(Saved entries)
::::::::

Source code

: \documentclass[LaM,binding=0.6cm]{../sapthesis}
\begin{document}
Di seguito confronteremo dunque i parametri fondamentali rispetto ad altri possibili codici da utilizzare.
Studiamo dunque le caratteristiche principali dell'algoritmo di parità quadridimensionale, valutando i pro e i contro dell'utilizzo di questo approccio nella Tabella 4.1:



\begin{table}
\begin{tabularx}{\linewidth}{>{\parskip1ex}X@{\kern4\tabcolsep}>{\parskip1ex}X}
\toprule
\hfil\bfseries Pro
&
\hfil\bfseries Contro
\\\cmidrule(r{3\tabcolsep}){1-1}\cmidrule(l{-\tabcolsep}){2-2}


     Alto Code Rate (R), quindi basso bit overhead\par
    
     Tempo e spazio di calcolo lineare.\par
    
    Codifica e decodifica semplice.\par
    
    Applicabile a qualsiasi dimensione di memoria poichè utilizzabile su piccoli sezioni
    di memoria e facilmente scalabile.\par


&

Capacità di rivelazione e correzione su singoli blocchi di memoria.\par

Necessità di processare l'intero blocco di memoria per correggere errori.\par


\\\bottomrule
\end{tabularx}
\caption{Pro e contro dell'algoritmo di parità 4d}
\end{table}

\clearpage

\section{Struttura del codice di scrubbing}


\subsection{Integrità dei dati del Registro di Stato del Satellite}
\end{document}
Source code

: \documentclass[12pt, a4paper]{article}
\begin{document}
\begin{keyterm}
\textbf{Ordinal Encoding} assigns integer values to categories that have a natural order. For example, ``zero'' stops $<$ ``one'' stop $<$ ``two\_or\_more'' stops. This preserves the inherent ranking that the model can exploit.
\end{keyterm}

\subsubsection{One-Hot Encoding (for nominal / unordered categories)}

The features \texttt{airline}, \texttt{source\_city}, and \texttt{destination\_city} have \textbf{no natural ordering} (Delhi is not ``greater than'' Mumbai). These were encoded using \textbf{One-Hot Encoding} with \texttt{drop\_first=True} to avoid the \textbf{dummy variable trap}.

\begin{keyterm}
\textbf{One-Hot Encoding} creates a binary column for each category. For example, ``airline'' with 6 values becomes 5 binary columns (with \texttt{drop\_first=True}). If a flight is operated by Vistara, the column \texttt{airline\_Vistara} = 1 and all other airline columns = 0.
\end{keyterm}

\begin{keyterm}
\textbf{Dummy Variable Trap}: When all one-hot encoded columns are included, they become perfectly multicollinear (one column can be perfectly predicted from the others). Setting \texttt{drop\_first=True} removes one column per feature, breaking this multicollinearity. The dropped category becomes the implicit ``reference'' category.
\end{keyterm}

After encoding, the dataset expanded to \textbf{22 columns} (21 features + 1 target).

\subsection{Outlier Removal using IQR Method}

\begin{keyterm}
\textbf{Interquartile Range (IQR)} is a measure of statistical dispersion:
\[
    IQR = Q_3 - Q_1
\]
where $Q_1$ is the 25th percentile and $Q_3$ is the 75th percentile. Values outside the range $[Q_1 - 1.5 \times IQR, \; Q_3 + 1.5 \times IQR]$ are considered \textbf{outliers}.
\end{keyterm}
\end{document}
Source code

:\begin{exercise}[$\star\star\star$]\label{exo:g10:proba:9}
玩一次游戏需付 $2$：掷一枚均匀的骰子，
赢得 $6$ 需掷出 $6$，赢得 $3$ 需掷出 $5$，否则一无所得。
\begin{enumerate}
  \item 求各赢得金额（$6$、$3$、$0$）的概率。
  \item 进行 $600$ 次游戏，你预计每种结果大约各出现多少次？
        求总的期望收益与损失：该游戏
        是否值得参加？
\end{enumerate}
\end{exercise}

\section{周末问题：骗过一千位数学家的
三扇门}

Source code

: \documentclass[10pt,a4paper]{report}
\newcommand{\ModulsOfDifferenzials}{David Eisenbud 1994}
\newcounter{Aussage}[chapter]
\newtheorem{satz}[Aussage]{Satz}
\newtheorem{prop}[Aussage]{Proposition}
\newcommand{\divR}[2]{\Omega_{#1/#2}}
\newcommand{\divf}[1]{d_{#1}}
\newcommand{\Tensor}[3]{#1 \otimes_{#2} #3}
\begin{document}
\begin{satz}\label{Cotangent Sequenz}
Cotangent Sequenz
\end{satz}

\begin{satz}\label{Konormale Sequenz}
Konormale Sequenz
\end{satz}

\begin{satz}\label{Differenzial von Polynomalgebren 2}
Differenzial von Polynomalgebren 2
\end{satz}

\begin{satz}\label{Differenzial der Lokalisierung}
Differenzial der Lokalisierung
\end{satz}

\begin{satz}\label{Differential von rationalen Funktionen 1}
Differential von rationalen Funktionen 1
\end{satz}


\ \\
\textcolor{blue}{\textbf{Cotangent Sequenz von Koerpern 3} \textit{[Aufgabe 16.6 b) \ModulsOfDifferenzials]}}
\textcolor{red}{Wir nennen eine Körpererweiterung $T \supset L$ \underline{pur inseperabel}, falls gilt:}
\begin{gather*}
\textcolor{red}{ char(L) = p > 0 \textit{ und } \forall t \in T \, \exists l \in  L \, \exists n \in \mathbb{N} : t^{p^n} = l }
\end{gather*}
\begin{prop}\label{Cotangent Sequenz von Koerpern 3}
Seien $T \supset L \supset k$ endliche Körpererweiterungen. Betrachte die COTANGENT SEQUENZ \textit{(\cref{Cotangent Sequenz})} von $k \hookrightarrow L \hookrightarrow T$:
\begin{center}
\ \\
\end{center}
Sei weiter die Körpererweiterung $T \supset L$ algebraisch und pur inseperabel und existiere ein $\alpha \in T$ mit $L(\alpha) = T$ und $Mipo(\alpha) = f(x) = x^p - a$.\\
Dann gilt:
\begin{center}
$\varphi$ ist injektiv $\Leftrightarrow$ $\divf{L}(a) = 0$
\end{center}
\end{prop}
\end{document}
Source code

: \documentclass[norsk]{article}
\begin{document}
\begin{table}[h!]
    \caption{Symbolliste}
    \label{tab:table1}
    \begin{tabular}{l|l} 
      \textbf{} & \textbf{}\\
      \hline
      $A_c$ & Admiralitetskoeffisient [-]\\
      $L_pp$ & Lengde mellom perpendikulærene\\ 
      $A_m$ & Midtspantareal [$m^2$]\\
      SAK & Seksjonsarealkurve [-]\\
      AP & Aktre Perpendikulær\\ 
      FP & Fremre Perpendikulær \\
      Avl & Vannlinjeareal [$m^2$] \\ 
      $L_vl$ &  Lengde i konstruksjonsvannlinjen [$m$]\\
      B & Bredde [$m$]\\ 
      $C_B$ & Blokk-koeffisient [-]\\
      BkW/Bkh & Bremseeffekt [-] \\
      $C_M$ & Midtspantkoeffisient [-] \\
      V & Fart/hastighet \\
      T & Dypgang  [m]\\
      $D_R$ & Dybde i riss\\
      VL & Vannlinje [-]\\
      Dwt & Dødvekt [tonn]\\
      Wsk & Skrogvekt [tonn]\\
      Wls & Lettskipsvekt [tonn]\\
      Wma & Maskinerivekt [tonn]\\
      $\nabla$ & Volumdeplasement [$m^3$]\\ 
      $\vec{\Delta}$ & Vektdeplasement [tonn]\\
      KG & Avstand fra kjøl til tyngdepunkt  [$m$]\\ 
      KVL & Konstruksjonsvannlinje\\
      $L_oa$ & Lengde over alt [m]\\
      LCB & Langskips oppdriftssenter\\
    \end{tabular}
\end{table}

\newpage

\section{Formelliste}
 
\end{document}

::::::::

Assignment:
From the records above, copy each line where the word "Koerpern" can be found.

Answer for this exercise:
\textcolor{blue}{\textbf{Cotangent Sequenz von Koerpern 3} \textit{[Aufgabe 16.6 b) \ModulsOfDifferenzials]}}
\begin{prop}\label{Cotangent Sequenz von Koerpern 3}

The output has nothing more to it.